(Stored data)
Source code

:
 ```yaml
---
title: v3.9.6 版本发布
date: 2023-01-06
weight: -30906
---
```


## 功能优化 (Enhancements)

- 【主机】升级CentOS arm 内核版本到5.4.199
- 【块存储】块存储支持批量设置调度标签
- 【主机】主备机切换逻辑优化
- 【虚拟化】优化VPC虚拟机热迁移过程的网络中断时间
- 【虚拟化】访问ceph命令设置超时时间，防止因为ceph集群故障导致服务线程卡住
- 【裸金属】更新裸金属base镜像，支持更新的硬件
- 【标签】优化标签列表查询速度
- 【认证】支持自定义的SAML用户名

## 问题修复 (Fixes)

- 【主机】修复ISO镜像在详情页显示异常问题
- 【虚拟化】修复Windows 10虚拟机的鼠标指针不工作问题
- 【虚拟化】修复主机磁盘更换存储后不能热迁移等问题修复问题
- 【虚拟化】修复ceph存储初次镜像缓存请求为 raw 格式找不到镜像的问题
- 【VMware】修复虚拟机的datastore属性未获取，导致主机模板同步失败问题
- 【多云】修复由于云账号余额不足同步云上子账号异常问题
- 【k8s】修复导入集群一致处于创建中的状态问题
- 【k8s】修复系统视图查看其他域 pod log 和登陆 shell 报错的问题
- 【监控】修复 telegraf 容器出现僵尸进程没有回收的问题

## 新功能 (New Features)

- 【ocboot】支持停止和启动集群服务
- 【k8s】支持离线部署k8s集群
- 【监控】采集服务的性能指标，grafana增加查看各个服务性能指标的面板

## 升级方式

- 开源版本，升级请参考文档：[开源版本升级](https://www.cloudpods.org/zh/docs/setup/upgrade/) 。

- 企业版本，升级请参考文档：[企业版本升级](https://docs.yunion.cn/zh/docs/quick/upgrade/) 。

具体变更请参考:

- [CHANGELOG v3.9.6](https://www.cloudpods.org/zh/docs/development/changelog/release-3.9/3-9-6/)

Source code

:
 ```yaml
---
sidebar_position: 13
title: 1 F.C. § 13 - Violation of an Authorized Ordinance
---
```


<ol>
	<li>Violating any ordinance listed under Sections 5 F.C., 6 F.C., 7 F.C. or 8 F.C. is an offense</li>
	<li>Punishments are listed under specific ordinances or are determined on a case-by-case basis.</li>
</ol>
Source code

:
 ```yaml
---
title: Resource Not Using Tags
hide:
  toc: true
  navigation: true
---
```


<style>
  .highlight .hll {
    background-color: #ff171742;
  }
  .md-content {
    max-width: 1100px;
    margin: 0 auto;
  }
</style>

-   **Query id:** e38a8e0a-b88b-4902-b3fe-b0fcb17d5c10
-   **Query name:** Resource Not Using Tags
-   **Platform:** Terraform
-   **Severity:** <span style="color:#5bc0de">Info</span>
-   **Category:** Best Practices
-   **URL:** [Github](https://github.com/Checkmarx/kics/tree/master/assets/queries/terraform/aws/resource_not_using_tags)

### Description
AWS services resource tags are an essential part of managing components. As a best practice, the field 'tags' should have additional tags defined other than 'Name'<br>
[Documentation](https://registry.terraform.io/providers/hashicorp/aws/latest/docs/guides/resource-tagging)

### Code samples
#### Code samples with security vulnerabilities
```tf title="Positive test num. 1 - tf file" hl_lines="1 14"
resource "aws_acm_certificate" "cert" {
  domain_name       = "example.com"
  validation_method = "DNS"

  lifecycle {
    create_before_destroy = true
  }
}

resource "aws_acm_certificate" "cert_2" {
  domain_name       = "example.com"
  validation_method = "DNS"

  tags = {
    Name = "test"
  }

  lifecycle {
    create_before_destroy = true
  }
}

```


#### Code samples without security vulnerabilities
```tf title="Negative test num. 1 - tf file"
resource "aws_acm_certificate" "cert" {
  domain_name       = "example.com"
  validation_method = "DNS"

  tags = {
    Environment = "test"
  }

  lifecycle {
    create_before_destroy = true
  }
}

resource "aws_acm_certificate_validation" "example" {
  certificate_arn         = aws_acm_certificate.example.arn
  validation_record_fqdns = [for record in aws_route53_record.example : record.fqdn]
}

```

• [WHAT YOU NEED TO DO]:
What lines above contain the word "vulnerabilities"? Please copy each one.

• [SOLUTION FOR THIS PROBLEM]:
#### Code samples with security vulnerabilities
#### Code samples without security vulnerabilities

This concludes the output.